In 1989, the political scientist Francis Fukuyama argued that we had reached “The End of History.” He didn’t mean that events would stop happening—or that historical change had come to an end—as that would be ludicrous. Rather, in his essay, he defined “history” in a broad sense: as a clash of ideological frameworks for how to legitimately govern societies.
As Fukuyama noted, the 20th century saw immense change on this front. Democracies were rare at the start of the century, and fascism rose as an alternative model—embraced by regimes that later killed millions of people. World War II settled the democracy vs. fascism debate, for a time.
Then, during the Cold War, communism challenged democracy, with the Soviet Union presenting a rival model for governance that was adopted by large swaths of the world. However, the Soviet Union collapsed, and the 1990s became a period of surging global democracy. In particular, much of Africa and Eastern Europe moved toward democracy.
But for most of modern history, democracy has been the outlier, not the norm, as you can see from this graphic from Our World in Data. (I will quibble with this data momentarily, but it gives the right broad picture).
Fukuyama argued that the end of the Cold War—and the triumph of the democratic West—would signal “The End of History” in the sense that rival models to democracy had been defeated, relegated to the dust bin of history. Everyone, everywhere, would soon accept that democracy was the legitimate form of government.
Was he right? The answer is more surprising than you might think. And it lies with a concept that I’ve coined in my research, called counterfeit democracy.

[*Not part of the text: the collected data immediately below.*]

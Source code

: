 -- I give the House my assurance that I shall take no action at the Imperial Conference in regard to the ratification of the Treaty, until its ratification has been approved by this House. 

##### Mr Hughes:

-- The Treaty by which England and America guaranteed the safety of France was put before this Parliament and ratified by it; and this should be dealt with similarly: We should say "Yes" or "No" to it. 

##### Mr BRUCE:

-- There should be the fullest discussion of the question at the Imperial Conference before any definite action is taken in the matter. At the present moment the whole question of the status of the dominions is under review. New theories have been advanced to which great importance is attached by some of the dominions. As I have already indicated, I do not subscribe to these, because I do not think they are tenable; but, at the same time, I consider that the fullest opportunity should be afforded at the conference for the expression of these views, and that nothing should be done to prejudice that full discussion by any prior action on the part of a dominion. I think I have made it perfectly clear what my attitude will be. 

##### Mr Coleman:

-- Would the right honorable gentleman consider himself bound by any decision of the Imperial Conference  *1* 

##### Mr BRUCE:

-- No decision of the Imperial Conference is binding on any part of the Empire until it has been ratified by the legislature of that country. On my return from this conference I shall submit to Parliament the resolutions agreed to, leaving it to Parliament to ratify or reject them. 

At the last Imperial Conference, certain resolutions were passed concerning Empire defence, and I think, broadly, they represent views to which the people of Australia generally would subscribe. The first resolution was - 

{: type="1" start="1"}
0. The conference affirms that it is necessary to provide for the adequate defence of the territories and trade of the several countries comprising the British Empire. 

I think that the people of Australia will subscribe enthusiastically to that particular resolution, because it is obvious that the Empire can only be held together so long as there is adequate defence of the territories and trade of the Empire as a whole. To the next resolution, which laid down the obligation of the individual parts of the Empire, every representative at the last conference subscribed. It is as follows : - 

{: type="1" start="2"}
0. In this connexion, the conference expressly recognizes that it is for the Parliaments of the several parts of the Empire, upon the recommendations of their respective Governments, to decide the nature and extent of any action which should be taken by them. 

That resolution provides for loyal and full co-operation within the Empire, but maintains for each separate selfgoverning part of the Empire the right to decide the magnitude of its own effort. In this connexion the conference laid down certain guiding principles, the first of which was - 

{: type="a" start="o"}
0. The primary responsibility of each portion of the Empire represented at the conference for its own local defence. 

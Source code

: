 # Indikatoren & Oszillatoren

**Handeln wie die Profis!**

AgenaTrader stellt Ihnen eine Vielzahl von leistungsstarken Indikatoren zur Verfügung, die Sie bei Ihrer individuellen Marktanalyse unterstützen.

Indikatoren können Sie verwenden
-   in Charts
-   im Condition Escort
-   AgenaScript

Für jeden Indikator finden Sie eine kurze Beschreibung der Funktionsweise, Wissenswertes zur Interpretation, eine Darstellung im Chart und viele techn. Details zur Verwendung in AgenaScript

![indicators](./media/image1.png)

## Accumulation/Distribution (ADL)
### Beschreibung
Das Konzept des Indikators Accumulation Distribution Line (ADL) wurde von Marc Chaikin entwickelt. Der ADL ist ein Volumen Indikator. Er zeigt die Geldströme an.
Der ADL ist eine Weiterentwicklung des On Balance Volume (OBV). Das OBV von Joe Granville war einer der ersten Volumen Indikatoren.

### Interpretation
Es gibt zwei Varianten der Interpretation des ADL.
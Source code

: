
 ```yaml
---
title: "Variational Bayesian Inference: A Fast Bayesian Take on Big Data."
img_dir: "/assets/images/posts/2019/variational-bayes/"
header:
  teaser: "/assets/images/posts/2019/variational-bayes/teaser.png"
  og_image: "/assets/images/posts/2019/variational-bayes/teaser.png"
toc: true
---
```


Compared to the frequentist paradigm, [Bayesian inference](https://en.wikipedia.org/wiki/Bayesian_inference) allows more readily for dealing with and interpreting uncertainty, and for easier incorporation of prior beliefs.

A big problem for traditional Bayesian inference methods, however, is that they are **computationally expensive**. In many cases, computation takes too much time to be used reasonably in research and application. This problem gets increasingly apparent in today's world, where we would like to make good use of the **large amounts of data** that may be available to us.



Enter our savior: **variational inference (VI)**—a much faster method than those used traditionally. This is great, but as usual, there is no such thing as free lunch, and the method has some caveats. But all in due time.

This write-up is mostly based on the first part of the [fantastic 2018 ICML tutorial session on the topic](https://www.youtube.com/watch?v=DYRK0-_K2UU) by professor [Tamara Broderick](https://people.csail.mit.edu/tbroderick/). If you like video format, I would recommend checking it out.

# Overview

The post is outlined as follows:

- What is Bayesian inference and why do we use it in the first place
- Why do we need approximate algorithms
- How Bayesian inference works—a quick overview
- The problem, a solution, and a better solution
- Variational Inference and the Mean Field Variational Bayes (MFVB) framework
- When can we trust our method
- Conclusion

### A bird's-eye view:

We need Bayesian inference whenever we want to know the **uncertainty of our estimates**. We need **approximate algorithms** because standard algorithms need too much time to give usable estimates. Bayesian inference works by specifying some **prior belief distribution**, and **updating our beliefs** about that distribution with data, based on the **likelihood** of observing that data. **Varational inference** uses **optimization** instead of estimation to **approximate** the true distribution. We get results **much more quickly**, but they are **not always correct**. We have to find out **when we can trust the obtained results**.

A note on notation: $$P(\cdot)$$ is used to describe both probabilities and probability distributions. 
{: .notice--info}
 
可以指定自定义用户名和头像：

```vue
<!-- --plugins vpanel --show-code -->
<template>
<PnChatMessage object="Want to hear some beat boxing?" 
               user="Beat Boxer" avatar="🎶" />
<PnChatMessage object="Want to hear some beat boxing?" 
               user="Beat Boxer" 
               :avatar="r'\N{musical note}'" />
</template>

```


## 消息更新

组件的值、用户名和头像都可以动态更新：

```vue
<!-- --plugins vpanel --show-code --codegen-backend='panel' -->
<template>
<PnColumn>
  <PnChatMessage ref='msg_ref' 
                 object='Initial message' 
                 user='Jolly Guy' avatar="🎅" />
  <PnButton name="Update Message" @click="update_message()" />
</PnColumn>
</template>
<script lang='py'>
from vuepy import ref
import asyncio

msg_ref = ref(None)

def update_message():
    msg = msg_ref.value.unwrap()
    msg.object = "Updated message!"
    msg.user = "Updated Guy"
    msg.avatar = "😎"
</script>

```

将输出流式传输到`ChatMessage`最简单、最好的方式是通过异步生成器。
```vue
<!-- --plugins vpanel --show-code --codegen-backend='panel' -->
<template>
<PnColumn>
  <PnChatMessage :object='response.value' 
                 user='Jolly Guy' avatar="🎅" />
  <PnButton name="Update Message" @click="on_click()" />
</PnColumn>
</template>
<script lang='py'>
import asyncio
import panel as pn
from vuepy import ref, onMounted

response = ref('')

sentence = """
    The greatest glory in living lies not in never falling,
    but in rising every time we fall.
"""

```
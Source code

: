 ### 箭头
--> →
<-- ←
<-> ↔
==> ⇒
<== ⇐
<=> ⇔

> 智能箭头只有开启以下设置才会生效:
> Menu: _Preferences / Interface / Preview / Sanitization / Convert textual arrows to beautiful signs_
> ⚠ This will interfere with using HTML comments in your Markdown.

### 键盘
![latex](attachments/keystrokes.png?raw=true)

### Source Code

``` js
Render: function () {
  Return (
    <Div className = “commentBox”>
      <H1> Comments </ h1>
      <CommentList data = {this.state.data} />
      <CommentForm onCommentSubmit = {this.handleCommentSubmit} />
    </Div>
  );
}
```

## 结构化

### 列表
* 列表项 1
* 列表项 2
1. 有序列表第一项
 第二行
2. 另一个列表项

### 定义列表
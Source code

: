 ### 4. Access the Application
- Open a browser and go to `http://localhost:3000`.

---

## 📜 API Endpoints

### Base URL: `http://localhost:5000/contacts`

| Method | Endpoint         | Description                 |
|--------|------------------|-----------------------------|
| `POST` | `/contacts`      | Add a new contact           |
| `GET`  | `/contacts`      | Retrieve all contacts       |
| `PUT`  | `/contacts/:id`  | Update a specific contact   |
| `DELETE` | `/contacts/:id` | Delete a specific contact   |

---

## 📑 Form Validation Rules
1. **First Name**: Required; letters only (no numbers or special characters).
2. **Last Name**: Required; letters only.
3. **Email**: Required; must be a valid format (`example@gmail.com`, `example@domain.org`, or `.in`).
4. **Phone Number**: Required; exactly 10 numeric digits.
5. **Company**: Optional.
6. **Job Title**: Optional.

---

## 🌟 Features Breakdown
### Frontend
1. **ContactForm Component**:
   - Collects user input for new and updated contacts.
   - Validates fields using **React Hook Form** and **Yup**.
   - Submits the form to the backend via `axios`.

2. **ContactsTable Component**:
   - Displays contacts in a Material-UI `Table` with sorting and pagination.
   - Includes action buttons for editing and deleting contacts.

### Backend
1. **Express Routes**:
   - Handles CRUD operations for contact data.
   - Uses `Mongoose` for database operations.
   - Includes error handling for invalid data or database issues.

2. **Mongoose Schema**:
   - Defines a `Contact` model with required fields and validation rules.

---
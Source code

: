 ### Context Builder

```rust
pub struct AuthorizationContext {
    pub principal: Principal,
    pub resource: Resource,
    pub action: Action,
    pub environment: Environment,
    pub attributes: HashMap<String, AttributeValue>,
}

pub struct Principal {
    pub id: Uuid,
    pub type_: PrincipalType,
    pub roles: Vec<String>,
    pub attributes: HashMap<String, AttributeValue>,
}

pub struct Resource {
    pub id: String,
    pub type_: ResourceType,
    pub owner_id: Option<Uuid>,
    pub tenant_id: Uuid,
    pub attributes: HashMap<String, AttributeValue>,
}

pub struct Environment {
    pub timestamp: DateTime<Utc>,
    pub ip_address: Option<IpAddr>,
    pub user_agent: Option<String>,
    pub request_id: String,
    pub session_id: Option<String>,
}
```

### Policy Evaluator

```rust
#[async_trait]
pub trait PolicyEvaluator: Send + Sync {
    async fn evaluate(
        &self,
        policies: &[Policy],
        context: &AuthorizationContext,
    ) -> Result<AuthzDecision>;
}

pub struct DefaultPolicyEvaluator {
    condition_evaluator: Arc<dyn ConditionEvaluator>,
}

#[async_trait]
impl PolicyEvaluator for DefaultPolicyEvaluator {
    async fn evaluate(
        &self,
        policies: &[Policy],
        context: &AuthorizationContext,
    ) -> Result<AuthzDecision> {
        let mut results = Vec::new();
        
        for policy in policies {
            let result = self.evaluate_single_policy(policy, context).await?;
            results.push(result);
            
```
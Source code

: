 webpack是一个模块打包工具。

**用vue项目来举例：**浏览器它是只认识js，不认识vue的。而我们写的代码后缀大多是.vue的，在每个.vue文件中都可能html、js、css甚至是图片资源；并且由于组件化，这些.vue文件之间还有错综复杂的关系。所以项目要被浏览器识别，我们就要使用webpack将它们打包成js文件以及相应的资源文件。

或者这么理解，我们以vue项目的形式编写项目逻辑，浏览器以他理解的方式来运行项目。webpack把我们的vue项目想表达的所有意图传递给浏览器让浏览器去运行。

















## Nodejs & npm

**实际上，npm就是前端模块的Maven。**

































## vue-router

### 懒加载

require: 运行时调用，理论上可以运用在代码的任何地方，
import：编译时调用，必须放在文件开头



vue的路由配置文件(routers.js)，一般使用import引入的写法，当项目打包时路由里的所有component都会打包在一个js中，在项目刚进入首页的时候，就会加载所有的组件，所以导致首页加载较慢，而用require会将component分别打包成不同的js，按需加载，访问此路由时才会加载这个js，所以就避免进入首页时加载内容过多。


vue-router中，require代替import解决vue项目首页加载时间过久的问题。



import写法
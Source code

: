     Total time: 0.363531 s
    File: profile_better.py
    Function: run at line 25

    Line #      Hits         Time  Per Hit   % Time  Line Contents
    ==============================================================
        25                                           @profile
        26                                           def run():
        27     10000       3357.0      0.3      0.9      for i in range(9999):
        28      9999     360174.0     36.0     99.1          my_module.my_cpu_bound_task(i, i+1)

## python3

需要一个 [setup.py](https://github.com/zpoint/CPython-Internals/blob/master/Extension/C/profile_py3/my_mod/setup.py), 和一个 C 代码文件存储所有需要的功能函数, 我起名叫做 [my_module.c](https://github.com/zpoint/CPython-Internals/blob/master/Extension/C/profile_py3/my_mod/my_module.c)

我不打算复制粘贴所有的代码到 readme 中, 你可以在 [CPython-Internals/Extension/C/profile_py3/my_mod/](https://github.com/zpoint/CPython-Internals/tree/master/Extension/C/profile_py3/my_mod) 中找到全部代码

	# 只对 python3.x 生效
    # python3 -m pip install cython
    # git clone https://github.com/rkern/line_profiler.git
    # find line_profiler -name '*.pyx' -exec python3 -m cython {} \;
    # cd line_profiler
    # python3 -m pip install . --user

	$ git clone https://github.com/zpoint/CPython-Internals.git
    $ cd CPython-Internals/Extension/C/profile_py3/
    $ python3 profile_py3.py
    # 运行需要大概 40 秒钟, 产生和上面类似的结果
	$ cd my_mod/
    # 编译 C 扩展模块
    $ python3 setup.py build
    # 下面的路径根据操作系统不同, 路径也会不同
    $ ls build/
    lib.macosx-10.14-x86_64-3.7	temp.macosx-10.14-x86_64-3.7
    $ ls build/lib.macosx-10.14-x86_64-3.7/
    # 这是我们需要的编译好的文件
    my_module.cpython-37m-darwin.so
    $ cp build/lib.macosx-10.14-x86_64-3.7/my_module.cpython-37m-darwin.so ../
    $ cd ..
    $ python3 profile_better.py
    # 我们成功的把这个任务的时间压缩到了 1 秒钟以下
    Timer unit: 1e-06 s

Most people think of democracy as a binary—you’re either a democracy, or you’re a dictatorship (which political scientists sometimes call autocracies). In reality, regimes exist on a spectrum. On one end, you’ve got the consolidated democracies, such as New Zealand, Japan, Denmark, Costa Rica, and Finland. On the other, you’ve got the full-blown dictatorships, such as North Korea, Turkmenistan, and Equatorial Guinea.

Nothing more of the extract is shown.